_RECORDS PROVIDED_

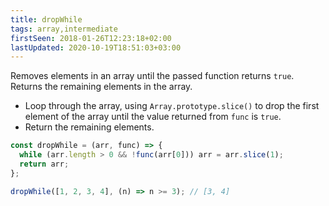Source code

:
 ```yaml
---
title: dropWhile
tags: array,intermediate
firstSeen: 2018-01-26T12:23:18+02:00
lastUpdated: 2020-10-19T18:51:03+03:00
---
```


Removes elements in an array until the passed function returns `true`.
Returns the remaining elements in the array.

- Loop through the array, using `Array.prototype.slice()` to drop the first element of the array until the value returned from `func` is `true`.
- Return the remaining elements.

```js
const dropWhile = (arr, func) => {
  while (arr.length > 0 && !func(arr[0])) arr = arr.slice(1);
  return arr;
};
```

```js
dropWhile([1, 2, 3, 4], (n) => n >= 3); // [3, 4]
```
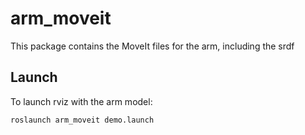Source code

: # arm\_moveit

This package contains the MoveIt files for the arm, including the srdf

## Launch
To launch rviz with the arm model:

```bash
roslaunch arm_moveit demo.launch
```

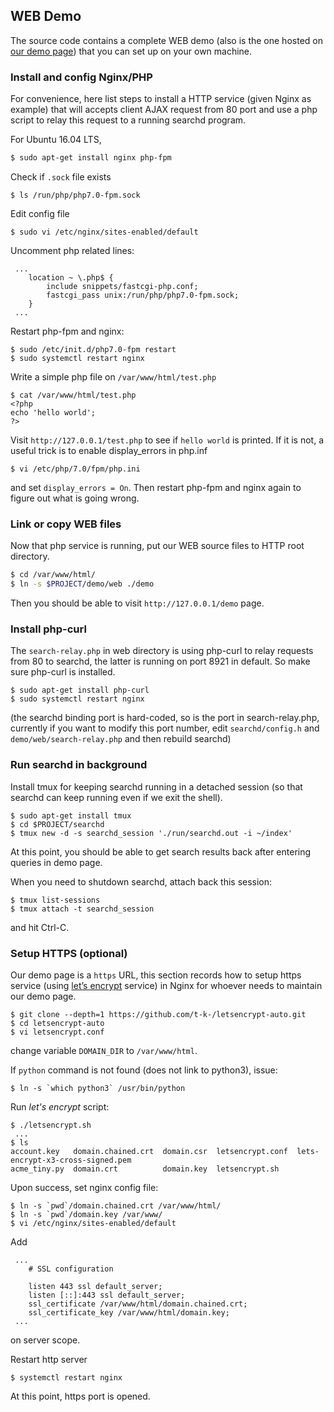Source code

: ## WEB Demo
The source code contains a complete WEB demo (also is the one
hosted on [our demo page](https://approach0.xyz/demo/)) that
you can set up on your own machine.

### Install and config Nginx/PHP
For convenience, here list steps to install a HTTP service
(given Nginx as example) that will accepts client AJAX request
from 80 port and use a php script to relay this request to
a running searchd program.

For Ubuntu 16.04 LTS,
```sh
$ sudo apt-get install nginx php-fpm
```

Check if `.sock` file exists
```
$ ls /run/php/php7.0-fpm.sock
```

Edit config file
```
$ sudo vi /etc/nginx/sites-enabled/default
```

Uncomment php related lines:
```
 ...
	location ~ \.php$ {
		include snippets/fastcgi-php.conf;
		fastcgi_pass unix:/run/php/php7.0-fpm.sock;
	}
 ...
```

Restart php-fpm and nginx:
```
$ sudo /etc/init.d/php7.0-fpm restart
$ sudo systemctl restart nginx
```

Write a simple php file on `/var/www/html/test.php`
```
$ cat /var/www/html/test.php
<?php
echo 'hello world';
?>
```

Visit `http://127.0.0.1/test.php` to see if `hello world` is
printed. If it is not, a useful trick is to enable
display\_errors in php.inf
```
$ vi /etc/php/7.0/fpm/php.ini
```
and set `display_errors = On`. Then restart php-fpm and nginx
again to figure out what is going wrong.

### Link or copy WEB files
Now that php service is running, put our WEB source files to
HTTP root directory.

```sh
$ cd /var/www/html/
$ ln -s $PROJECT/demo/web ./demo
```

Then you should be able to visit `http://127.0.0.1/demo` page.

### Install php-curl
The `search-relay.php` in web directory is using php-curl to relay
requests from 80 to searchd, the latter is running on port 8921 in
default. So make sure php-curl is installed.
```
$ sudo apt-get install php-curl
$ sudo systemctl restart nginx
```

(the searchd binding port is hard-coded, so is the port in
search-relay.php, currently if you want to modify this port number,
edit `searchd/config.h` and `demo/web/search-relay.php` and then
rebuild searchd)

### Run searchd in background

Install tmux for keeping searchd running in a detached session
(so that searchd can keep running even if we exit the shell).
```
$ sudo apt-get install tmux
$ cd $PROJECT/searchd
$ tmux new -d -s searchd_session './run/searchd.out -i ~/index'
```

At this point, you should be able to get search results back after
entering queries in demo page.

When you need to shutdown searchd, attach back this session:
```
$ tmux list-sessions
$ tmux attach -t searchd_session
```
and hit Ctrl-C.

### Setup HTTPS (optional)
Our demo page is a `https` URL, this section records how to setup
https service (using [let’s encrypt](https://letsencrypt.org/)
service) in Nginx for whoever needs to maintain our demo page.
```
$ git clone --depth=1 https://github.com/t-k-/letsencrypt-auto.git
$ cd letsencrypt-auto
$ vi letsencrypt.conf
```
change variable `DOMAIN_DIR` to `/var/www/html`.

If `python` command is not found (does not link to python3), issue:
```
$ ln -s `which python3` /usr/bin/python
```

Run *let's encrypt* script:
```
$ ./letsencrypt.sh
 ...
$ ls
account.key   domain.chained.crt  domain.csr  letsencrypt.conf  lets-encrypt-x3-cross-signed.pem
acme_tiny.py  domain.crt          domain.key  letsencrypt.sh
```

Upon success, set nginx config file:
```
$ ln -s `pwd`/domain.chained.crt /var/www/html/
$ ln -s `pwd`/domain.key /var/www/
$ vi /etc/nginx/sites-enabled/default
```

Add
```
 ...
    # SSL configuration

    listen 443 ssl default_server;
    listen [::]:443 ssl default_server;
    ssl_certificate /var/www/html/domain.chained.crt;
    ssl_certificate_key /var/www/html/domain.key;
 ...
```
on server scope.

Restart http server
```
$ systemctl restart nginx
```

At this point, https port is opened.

--

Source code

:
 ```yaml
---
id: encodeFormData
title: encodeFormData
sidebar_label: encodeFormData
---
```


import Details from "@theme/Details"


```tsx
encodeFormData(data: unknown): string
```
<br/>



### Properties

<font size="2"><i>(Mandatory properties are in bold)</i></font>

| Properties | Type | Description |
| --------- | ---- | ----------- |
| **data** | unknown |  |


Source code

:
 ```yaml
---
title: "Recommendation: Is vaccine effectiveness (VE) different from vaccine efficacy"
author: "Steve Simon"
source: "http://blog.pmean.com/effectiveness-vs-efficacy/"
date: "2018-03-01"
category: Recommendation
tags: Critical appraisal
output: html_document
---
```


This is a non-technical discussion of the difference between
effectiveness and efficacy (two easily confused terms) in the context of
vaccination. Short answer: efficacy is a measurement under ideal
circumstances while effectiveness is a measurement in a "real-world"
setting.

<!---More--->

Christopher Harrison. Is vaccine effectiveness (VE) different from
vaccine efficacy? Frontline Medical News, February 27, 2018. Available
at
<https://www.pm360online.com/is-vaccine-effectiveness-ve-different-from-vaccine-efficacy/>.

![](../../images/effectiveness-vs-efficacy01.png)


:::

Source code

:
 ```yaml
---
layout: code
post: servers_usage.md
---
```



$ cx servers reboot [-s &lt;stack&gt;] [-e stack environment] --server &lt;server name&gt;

_YOUR ASSIGNMENT_
Take exactly the lines from the one containing "Restart http server" through the one containing "At this point, https port is opened." in the data above, and output them with nothing added.

_ANSWER SPACE_
Restart http server
```
$ systemctl restart nginx
```

At this point, https port is opened.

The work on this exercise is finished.